Junta militar do Burkina Faso obriga jornalistas a vestir farda e pegar em armas – Correio da Kianda

A junta militar que governa o Burkina Faso obrigou 44 jornalistas, homens e mulheres, a participar numa formação de seis dias com características militares, apresentada pelas autoridades como uma iniciativa de “imersão patriótica”.

A formação foi realizada numa academia de polícia nos arredores de Ouagadougou e incluiu actividades de disciplina e preparação de carácter militar.
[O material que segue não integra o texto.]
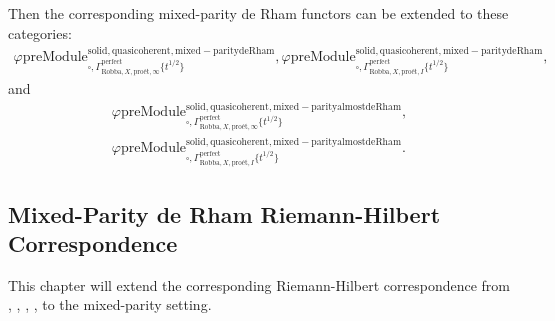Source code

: \documentclass[12pt]{book}
\theoremstyle{definition}
\begin{document}
\indent Then the corresponding mixed-parity de Rham functors can be extended to these categories:
\begin{align}
\varphi\mathrm{preModule}^\mathrm{solid,quasicoherent,mixed-paritydeRham}_{\square,\Gamma^\mathrm{perfect}_{\text{Robba},X,\text{pro\'et},\infty}\{t^{1/2}\}},
\varphi\mathrm{preModule}^\mathrm{solid,quasicoherent,mixed-paritydeRham}_{\square,\Gamma^\mathrm{perfect}_{\text{Robba},X,\text{pro\'et},I}\{t^{1/2}\}}, 
\end{align}
and
\begin{align}
\varphi\mathrm{preModule}^\mathrm{solid,quasicoherent,mixed-parityalmostdeRham}_{\square,\Gamma^\mathrm{perfect}_{\text{Robba},X,\text{pro\'et},\infty}\{t^{1/2}\}},\\
\varphi\mathrm{preModule}^\mathrm{solid,quasicoherent,mixed-parityalmostdeRham}_{\square,\Gamma^\mathrm{perfect}_{\text{Robba},X,\text{pro\'et},I}\{t^{1/2}\}}. 
\end{align}


\subsection{Mixed-Parity de Rham Riemann-Hilbert Correspondence}


\indent This chapter will extend the corresponding Riemann-Hilbert correspondence from \cite{Sch1}, \cite{LZ}, \cite{BL1}, \cite{BL2}, \cite{M} to the mixed-parity setting.
\end{document}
Imagens divulgadas pela televisão pública RTB mostram jornalistas vestidos com uniformes militares e segurando rifles.

Durante a cerimónia, o ministro da Comunicação e porta-voz do Governo, Pingdwende Gilbert Ouedraogo, perguntou aos participantes se seriam “jornalistas patriotas e profissionais”. Os jornalistas responderam em uníssono, em posição de sentido.

O ministro afirmou ainda que um jornalista profissional que não seja patriota constitui uma ameaça para o país.

A iniciativa faz parte do programa anual de “imersão patriótica”, que as autoridades militares têm aplicado a diferentes sectores da sociedade. Em 2026, o programa foi preparado com 440 formadores e inclui conteúdos sobre disciplina, valores militares, civismo, patriotismo e “espírito revolucionário”.

O Governo justifica estas iniciativas com a necessidade de reforçar a disciplina, o patriotismo e o compromisso com o país, num contexto de grave crise de segurança provocada por ataques de grupos jihadistas ligados à Al-Qaeda e ao Estado Islâmico.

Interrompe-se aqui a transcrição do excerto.